Although it’s not a perfect analogy, it’s a bit like trying to listen to a bunch of people singing their favorite song at the top of their lungs versus listening to a choir following a conductor, as you see in the following figure. The former is old femtocells, and the latter is virtualized RAN (vRAN) femtocells using CoMP.
Since its inception, CoMP has been largely believed to require fiber transport links to work. For example, in TR 36.819, there’s a whole section devoted to the impact of “higher latency communication between points,” where “higher” refers to 5ms, 10ms or 15ms of latency. In that text, gains decrease as latency increases, ultimately going negative (i.e., losses in performance).
However, with the increase in attention on vRAN, particularly lower-layer splits like the work going on in Telecom Infra Project (TIP) vRAN Fronthaul and O-RAN Alliance WG4, latency takes on new meanings with respect to CoMP.
For example, what matters more, the latency from one radio unit to another or the latency from one virtualized baseband unit (vBBU) to another? And if it’s the latter, does that mean CoMP can provide benefit even over long-latency non-ideal vRAN fronthaul like DOCSIS?
To find out the answers to these questions, we set up a test bed at CableLabs in collaboration with Phluido to explore CoMP over DOCSIS. We used the hardware from the TIP vRAN Fronthaul project, with an LTE SW stack provided by Phluido that supports CoMP. We installed two radio units in different rooms, each radio connected via a DOCSIS® 3.0 network to the vBBU. We designated two test points, one with a phone located at the cell center, the other with both phone in the cell edge/cell overlap region.

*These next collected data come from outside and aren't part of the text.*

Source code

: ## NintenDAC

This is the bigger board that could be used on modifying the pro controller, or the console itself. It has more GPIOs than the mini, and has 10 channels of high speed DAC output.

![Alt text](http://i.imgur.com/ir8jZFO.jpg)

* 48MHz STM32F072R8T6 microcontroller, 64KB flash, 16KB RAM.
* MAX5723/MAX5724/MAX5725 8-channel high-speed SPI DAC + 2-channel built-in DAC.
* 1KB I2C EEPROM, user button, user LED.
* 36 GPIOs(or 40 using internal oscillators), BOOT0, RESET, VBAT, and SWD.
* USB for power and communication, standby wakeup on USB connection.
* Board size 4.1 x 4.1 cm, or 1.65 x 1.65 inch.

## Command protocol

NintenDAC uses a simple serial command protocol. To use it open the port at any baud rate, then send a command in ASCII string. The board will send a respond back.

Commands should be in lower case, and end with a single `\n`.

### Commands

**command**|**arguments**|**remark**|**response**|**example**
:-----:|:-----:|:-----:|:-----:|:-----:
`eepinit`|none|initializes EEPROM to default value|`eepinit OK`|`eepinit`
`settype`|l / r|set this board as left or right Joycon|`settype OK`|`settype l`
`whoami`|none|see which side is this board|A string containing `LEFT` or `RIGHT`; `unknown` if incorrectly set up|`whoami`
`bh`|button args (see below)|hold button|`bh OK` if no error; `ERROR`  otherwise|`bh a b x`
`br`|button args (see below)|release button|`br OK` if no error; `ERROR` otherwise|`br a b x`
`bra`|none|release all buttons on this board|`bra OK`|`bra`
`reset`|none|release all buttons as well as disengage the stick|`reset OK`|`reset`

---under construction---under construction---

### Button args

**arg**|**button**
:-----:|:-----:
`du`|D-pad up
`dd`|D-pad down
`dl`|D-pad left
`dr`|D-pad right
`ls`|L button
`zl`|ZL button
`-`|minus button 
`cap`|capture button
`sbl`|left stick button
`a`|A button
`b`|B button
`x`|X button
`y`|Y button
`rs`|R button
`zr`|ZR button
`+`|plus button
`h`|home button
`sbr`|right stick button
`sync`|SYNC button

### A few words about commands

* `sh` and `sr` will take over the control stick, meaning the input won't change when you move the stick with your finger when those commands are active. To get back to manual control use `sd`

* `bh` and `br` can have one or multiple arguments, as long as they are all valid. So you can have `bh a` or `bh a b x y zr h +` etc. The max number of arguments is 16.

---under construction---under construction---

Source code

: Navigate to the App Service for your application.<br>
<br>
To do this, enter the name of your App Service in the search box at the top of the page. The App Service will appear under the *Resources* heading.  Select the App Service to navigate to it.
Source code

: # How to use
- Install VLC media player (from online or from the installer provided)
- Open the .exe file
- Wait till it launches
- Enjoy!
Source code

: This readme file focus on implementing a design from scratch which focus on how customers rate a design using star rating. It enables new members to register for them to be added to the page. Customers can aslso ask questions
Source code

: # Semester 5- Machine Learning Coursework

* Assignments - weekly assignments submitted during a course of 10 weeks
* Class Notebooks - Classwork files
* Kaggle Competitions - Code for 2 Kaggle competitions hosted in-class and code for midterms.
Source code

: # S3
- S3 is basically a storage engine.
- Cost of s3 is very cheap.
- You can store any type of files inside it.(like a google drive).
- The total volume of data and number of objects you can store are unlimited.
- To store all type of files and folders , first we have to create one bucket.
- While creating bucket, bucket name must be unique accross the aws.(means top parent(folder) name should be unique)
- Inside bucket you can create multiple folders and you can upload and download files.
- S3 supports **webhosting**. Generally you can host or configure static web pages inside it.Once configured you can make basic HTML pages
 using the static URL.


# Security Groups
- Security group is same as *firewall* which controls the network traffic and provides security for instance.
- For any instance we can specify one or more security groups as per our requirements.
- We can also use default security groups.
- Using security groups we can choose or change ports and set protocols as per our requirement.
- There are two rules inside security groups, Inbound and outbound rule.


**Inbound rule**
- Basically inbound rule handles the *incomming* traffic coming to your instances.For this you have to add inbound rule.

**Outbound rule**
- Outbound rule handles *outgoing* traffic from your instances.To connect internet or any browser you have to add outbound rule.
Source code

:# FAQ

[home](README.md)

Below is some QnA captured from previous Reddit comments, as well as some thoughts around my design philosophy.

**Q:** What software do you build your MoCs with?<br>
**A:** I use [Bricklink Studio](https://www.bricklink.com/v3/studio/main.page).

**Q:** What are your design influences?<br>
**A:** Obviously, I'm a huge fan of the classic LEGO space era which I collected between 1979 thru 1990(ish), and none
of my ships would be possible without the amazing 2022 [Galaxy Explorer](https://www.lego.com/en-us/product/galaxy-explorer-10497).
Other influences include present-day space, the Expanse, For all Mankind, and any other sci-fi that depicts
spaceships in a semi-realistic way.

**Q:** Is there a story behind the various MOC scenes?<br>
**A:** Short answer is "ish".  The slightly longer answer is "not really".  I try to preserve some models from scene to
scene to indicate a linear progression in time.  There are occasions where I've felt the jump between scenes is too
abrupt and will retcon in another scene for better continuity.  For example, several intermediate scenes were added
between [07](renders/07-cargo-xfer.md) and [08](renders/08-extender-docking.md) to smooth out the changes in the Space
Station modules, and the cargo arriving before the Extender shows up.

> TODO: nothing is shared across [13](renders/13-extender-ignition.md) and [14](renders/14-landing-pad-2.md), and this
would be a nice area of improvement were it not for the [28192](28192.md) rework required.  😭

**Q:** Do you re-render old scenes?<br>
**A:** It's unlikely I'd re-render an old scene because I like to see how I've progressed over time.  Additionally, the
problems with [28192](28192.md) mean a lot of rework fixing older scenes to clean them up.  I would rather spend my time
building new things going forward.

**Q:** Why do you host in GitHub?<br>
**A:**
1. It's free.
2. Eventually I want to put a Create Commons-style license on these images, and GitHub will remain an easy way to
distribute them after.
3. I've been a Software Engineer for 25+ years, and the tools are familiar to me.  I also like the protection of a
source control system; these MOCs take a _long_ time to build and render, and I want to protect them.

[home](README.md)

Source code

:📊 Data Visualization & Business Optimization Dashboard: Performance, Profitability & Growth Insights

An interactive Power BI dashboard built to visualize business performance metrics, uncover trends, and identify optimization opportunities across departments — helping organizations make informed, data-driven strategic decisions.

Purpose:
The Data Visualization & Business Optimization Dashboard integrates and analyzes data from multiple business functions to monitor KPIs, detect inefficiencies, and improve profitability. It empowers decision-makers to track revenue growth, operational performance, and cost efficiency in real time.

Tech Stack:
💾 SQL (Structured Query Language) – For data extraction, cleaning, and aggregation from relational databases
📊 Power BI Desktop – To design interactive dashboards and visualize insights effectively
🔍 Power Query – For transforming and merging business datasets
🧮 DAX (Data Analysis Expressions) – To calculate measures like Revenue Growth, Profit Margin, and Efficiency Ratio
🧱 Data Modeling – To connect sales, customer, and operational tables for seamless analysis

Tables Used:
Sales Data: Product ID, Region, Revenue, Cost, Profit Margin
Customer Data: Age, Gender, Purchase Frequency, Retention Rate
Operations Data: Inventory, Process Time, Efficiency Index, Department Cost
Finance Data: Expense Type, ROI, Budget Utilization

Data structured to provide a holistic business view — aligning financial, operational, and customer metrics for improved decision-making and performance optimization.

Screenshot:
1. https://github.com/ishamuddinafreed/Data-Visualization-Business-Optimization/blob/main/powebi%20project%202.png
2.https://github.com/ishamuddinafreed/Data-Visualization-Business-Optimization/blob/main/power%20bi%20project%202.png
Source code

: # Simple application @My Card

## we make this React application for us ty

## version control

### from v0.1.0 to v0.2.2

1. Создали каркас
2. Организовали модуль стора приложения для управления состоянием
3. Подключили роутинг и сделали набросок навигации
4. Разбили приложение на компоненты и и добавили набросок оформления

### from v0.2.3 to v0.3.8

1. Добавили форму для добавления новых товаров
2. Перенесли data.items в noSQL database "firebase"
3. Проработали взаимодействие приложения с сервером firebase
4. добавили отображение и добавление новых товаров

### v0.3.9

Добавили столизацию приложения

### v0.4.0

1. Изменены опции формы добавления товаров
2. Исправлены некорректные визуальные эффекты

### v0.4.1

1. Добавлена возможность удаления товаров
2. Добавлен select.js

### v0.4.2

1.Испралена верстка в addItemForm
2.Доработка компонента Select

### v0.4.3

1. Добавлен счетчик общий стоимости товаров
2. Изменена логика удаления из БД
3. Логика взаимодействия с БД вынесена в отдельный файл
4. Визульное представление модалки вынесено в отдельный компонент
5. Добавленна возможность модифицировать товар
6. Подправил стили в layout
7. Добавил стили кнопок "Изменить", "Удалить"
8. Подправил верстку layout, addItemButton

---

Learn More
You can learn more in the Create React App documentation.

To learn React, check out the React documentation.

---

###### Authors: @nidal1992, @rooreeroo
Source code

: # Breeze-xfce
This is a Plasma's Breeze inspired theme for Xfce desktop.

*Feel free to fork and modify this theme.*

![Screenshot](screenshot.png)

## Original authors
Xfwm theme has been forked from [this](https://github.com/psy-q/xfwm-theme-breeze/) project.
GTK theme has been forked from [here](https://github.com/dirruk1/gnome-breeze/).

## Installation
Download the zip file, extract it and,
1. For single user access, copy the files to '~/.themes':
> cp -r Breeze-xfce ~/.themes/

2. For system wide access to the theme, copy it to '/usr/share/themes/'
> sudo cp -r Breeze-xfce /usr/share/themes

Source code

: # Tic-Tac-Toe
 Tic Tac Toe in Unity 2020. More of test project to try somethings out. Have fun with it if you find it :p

Notably in our setup, the latency from radio unit to vBBU and radio unit to radio unit were both about 10ms. However, the latency between vBBUs was essentially zero as both radios shared the same vBBU. This setup is specifically designed to test whether vBBU-to-radio latency or vBBU-to-vBBU latency is more important for CoMP gains.
What we found is that radio-to-radio latency and radio-to-vBBU latency can be quite large in absolute terms, and we can still get good CoMP performance provided that latency is low between the vBBUs and that vBBU-to-radio unit latency is similar for the radios in the CoMP cluster, as you see below.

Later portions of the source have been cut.